> [Prompt]: Comb the records below for the string "扫描二维码" and copy each line where it turns up.

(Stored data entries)
########
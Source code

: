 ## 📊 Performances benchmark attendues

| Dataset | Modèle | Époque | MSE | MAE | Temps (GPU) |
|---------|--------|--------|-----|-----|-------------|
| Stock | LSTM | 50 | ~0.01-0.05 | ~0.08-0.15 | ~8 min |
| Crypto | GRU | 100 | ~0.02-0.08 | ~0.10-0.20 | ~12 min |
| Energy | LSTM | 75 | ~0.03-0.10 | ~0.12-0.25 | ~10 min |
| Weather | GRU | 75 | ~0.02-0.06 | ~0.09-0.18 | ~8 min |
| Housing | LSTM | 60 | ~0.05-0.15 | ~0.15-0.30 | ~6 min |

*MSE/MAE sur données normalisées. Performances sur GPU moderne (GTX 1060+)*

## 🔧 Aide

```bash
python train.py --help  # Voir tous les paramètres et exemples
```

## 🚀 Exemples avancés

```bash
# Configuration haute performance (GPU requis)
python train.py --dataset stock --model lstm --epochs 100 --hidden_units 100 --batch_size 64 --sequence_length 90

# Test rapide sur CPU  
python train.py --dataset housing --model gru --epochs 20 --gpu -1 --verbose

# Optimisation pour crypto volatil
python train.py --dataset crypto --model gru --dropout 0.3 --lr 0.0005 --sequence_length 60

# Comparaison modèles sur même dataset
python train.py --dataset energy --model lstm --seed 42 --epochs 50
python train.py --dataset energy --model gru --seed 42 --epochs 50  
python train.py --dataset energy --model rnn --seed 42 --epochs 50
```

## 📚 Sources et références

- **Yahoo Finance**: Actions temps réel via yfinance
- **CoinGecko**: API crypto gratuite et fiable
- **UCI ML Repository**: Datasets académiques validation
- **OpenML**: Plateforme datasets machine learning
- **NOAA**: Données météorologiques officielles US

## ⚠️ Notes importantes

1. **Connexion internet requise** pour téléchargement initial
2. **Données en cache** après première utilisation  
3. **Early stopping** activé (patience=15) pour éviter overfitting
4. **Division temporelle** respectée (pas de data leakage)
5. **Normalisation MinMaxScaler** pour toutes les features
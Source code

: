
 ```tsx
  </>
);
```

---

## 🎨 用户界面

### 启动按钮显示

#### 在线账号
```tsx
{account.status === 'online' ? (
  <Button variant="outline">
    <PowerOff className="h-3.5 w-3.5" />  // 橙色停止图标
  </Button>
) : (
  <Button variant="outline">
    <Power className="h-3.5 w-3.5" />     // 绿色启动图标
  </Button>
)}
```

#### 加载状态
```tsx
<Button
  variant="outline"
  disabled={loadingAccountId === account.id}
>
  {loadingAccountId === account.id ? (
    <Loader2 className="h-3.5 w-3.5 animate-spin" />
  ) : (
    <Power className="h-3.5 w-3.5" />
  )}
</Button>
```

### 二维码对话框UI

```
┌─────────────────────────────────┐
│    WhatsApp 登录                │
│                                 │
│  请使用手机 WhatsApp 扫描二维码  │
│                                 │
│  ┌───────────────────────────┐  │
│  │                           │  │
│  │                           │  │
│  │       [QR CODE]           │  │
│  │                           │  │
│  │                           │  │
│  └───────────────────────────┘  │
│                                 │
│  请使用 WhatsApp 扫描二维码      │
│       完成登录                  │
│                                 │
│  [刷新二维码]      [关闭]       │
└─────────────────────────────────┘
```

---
########
> [Solution]:
│  请使用手机 WhatsApp 扫描二维码  │
│  请使用 WhatsApp 扫描二维码      │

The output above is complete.